One of the theories to explain why our species has such large brains in relation to our body size is that for millions of years we experienced a very variable climate during the Pleistocene. Having a big brain, being able to figure things out rather than relying on what was previously learned and passed on to you, enabled us to survive better in a variable climate.
Today, we have a lot of variability in technology and social media—all of these ways of dealing with the world our parents didn't have. Each generation is learning anew. That makes for an exciting time because there is such rapid development of knowledge, plus the ability to connect with our peers and develop new information and solutions to the problems that we face.
Tell us how humans are better at aping than apes themselves—and why that's important.
We commonly think that aping applies just to the apes, like chimpanzees and our other close relatives, meaning to copy. But humans are extremely good imitators. This shows up with how readily we learn language and other tasks and has been the basis of our development of culture.

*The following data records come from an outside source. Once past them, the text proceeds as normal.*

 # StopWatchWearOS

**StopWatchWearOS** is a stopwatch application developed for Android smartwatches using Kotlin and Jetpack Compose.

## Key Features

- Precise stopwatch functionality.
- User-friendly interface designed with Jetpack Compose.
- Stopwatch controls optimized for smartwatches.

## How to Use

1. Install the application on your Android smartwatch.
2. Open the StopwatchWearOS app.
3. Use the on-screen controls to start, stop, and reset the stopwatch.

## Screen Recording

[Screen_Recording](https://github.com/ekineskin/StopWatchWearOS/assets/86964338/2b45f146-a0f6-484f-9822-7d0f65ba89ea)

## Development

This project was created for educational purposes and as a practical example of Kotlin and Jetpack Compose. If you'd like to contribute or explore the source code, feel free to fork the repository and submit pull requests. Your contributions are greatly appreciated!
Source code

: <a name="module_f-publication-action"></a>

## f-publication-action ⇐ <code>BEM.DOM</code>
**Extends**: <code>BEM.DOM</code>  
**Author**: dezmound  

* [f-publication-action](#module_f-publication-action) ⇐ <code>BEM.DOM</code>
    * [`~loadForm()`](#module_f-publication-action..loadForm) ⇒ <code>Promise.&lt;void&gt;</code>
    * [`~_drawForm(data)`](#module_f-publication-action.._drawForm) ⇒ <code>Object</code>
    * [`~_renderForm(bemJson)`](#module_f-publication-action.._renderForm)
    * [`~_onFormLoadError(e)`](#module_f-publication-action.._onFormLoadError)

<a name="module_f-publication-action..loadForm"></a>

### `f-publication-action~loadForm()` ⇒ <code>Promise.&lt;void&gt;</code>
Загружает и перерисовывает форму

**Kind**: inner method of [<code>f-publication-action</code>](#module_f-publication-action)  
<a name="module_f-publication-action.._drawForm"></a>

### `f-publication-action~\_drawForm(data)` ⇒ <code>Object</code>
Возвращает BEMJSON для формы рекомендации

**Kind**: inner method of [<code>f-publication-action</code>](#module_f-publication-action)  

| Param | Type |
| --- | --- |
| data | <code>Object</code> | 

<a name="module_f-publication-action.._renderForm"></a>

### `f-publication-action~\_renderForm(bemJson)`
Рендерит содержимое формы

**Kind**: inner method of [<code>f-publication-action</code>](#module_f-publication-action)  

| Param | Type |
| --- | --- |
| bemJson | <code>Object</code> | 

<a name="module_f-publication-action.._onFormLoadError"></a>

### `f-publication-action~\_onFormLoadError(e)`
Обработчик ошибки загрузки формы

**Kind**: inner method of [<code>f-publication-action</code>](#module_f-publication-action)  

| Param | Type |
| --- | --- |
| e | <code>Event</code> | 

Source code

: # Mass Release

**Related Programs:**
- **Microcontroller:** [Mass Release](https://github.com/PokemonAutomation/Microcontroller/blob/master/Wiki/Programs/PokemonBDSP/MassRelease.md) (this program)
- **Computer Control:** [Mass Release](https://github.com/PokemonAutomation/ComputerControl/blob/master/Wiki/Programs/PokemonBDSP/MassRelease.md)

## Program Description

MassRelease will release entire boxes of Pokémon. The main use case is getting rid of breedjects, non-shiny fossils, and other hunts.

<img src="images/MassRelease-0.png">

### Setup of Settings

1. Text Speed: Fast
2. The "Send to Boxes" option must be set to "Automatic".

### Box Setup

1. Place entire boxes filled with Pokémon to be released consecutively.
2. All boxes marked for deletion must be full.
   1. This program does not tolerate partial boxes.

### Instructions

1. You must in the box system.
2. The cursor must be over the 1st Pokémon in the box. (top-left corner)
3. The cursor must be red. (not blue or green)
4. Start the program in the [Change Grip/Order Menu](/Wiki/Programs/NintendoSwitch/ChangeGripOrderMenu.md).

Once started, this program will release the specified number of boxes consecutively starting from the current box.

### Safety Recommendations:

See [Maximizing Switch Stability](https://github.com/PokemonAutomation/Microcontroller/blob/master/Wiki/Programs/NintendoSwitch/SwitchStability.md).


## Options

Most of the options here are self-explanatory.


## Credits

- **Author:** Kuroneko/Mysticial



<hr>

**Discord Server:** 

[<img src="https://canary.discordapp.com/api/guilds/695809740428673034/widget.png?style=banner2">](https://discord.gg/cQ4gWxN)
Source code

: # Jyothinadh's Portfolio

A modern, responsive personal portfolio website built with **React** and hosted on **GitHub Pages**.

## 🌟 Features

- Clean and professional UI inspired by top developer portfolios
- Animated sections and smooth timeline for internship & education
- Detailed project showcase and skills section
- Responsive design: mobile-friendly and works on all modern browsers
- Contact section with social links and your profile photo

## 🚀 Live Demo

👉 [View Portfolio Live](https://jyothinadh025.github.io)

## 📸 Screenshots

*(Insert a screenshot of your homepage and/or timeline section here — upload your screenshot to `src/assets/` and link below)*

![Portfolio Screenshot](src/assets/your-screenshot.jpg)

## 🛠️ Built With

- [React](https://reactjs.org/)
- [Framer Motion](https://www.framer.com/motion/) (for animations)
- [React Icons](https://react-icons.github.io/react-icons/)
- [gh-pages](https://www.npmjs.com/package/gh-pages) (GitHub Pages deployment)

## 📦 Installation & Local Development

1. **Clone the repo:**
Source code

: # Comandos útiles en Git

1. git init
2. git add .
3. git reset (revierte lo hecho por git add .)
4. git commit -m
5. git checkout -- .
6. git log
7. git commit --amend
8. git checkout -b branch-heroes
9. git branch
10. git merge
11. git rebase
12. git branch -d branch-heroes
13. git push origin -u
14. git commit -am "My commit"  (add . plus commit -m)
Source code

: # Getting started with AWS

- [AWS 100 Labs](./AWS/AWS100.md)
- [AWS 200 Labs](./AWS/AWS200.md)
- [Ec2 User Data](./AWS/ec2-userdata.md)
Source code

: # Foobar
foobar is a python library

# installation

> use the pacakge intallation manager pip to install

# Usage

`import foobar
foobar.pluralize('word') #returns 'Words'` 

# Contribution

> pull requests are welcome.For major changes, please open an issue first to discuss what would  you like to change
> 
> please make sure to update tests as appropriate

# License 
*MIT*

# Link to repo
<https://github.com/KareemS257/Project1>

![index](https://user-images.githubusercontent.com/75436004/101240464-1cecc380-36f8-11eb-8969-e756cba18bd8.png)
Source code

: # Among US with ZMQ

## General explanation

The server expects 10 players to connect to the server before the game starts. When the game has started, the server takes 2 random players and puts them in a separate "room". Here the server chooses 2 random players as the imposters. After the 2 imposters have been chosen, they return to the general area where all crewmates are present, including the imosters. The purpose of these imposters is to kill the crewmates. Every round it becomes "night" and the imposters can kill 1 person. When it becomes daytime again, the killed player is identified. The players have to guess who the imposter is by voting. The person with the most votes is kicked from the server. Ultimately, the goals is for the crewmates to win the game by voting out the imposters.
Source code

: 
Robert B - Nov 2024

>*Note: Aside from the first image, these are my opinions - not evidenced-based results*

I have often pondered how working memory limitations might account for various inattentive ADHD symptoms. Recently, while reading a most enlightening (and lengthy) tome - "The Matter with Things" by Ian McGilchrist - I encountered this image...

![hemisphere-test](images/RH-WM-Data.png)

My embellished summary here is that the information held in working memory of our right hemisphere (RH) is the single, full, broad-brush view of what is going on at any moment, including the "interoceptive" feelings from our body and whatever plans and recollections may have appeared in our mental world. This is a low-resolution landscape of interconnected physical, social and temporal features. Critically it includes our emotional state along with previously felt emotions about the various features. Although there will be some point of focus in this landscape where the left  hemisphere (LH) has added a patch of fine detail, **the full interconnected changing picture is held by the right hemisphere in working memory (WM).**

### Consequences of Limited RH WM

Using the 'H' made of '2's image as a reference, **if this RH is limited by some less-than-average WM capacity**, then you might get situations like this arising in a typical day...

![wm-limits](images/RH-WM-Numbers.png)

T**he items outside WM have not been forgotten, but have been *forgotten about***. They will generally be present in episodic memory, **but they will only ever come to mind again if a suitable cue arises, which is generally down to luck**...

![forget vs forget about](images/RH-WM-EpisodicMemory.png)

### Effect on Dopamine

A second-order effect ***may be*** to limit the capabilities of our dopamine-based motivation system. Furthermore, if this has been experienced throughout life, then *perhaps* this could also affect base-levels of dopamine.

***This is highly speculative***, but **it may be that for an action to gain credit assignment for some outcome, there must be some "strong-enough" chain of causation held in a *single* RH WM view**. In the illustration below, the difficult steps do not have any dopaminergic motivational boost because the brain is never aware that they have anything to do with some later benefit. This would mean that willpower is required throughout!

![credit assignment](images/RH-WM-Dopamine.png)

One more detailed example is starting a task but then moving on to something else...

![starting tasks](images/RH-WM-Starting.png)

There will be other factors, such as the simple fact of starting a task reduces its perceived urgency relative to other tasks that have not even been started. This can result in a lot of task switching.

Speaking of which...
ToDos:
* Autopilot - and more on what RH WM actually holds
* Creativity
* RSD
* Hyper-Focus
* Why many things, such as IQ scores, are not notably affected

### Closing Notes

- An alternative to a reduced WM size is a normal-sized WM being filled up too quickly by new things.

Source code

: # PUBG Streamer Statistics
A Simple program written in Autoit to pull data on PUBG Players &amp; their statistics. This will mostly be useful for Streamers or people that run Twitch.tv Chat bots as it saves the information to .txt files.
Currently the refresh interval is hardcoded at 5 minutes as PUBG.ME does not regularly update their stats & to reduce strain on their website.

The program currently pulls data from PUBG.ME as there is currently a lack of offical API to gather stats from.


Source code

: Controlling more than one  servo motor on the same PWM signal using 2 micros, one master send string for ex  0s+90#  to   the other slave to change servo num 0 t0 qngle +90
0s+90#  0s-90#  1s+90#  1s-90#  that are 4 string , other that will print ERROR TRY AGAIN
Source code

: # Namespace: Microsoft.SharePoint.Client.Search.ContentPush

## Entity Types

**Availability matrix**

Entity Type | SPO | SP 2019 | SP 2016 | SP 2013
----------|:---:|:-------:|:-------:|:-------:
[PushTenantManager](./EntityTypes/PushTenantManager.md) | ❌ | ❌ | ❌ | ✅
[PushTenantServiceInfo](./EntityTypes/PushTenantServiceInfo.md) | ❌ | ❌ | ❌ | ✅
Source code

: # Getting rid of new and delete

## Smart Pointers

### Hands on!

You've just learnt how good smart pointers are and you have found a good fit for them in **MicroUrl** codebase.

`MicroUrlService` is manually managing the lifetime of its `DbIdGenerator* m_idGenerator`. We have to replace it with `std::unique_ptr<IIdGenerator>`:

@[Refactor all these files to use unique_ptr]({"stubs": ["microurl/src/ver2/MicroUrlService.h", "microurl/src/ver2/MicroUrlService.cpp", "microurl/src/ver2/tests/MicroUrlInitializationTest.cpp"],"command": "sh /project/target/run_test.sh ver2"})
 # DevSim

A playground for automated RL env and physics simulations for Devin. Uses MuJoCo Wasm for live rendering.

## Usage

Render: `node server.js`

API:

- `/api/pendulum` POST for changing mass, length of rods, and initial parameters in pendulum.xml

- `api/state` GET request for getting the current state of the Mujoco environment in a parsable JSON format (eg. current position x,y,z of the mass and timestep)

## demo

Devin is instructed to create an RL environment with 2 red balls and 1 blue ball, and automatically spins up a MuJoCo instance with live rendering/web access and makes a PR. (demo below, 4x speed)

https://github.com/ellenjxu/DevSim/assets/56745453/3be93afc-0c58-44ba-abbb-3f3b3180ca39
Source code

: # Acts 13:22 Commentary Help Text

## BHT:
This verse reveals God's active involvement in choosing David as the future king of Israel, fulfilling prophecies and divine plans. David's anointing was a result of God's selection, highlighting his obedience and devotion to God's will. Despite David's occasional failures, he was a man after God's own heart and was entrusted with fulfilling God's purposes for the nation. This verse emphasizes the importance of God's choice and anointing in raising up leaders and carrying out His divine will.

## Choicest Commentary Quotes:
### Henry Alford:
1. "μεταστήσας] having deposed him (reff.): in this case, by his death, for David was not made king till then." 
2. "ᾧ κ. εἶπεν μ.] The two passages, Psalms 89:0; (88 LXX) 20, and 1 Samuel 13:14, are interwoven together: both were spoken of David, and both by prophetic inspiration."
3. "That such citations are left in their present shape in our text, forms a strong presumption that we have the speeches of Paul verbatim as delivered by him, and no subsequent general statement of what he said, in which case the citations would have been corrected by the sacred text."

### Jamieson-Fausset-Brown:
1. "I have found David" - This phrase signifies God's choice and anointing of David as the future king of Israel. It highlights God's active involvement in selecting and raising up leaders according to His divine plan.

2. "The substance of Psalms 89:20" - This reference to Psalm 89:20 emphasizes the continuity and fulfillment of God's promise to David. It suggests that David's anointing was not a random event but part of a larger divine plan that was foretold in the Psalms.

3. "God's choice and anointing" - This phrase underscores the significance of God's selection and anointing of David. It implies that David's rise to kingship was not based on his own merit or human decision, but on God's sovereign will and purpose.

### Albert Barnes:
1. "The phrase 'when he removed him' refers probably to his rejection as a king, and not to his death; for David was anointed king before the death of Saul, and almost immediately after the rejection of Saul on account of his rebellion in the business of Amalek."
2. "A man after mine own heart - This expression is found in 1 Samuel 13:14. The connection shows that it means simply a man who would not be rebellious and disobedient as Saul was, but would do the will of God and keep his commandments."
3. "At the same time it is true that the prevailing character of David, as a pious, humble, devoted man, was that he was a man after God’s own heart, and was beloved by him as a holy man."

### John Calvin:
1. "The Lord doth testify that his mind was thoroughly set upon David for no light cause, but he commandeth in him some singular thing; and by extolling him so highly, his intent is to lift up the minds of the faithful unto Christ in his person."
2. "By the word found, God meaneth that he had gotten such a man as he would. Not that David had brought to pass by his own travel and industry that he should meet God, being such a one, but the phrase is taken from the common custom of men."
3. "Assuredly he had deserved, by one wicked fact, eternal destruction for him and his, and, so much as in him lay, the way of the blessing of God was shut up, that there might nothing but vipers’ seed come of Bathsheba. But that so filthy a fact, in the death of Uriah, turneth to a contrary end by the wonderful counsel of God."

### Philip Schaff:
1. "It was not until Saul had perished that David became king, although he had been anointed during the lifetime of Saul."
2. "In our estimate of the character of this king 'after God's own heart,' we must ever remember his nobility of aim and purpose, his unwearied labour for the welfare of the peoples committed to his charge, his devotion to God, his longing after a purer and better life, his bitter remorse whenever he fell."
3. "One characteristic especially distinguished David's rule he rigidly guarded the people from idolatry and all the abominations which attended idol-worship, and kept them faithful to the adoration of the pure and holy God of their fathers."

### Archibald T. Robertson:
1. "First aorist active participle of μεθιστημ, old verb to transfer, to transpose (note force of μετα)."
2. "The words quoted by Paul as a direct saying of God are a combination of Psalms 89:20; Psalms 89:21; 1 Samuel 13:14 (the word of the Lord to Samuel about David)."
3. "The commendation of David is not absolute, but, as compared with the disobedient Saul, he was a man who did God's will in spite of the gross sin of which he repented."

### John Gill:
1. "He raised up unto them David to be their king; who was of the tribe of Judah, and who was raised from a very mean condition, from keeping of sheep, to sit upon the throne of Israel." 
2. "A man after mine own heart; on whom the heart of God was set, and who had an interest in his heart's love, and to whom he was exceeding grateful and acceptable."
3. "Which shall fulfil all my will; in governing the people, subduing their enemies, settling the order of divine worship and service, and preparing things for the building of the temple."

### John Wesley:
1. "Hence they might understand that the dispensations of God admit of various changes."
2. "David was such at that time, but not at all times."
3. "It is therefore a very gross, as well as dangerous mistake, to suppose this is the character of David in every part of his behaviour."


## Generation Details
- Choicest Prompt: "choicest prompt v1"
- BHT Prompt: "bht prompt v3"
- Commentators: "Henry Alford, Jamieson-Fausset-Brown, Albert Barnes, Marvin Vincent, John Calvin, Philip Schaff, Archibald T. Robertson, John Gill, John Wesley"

Let me tell you about Imo, the potato washer. Imo is a Japanese macaque who lived in the 1950s and was studied by researchers because she was very intelligent. She figured out how to wash potatoes in a stream, and then the other macaques started to wash their potatoes in the stream. But the technology didn't go past that. The other macaques didn't find other ways to wash potatoes and pass that information on to their offspring who could figure out even better ways to wash potatoes.
We humans have the ability to accumulate knowledge. We can pass on a task like washing a potato in a stream, and the next generation will improve upon that. That generation will then pass it on to the next generation, and they will improve upon that technology. We have this extraordinary ability to accumulate knowledge and build on it.
What drew you to this subject?
I've been looking down at the Earth in satellite pictures for a long time now, and what we see when we look down is the imprint of humans almost everywhere: roads, cities, fields, agriculture. But satellite data only allows you to look from a few decades back, which is nothing in the overall scheme of things. What is always in the back of my mind is, How did this happen? How did we become the species that dominates the planet? At one point we were like our ape relatives, the chimps and bonobos. Now we're the species that dominates the planet. How did that happen?
Many people are cynical and depressed about human beings and think the planet would be better off without them. Are you a glass half-full or half-empty type of person?
Part of the motivation for writing this book is that we do hear so much doomsday talk and that we're up against the limits of the planet. On the other hand, we hear that there's always a technological fix, and if we can just find it, then we have nothing to worry about.
But what's the reality between those extremes? I don't think either is correct, nor are they useful. From the doomsday side, we can look back at history and see that we have solved some very hard problems through our ingenuity. There are no guarantees for the future. But I stand on the side of the optimists. Not blind optimism, though.